The Emanuel African Methodist Episcopal Church in Charleston, South Carolina, will begin to host its Nine Commemoration Committee, a forum this Thursday to remember the victims killed during a random act of hate.
In June 2015, during a Bible study group at the church, Dylan Storm Roof, a white supremacist, opened fired at the AME Church, killing nine innocent Black church members, NBC News reported.
One of the nine was 87-year-old Susie Jackson who a trustee, an usher, and a singer in the choir. Jackson is missed by her surviving grandchild, Walter Bernard Jackson Jr.
“Hate is an evil force that has hindered us as a country from doing a lot of things,” said her grandson Walter. “My grandmother always believed we need to see past that and really dig deep into getting to know individuals.”
The Emanuel Nine Commemoration Committee’s forum will host the families of the Emanuel Nine victims; Sarah Collins Rudolph, who survived the 16th Street Baptist Church bombing in Birmingham, Alabama, in 1963; and Rabbi Jeffrey Meyers, who survived the Tree of Life synagogue massacre in Pittsburgh in 2018.
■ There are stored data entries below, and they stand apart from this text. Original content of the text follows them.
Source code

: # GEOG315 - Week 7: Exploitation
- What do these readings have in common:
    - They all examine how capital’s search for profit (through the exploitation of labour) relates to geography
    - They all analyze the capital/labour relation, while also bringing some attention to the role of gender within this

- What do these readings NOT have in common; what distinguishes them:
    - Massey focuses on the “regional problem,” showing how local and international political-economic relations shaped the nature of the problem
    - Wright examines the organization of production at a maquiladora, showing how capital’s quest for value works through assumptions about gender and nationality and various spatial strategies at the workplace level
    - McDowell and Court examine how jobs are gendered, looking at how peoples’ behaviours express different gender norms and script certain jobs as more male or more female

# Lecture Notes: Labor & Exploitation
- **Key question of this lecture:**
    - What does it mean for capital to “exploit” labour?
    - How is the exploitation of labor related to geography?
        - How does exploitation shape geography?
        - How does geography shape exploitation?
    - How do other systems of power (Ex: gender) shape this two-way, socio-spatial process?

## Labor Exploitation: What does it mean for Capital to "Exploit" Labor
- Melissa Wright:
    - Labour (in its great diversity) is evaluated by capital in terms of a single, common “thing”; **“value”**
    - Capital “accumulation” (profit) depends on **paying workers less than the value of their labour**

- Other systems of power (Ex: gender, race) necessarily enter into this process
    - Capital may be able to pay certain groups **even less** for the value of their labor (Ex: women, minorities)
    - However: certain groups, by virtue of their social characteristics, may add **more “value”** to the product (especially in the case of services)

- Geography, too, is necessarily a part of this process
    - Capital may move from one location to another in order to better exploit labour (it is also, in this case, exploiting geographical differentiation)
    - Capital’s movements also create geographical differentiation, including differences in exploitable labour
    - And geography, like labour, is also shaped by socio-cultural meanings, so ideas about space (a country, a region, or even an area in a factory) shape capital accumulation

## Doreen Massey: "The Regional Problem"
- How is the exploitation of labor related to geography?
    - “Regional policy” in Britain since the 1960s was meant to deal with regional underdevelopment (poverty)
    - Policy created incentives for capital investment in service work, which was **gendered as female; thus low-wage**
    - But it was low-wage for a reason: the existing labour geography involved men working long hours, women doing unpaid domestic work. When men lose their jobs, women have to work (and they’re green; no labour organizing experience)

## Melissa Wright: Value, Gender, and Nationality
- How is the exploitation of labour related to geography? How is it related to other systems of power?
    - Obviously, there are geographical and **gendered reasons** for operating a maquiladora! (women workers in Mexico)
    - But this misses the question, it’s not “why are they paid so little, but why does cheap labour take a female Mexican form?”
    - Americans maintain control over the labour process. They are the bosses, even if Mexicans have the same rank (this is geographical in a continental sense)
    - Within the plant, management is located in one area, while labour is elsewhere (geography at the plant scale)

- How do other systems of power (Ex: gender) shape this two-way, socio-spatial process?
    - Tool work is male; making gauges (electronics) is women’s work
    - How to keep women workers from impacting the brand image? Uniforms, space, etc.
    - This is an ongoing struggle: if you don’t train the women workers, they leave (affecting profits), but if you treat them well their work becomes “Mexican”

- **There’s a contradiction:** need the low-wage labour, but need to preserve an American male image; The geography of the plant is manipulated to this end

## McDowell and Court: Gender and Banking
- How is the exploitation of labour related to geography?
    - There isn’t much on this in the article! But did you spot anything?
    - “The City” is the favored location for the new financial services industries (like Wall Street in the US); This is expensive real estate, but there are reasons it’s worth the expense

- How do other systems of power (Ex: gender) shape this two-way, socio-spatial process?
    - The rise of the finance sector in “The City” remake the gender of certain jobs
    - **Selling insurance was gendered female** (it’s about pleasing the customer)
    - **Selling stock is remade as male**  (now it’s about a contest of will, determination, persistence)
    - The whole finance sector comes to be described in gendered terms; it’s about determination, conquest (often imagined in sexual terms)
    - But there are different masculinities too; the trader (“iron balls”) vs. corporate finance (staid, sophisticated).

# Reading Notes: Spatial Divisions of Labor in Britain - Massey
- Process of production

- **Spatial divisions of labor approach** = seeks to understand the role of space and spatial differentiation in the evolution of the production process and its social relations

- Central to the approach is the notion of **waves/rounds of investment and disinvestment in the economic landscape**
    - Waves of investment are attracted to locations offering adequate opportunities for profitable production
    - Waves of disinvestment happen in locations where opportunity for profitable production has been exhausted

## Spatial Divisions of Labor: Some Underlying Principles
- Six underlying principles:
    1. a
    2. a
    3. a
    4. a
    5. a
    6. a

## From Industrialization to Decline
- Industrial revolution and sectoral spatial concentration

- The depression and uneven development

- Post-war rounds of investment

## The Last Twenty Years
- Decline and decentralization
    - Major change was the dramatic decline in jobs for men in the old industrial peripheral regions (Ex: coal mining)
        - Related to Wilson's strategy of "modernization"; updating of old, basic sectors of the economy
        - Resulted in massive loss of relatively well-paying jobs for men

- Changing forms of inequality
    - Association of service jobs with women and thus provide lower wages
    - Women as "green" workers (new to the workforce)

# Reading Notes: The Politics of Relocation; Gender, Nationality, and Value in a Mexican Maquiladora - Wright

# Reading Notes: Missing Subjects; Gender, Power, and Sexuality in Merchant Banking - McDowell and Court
The topic they will be talking about is healing.
“It’s a process,” Jackson said as finding forgiveness about the situation is more difficult than he thought. “I truly believe that you don’t necessarily have to put a timeline on individuals in terms of when or how long it should take for them.”
Jackson has vowed to fight for social justice, using his newly elected position as a board member for the Franklin Township Board of Education to advocate for equity in education with the goal of fighting back white supremacy.
“The goal is to eliminate systemic racism, white supremacy, and remove barriers, so all students have equal access to rigorous academic programs,” Jackson said.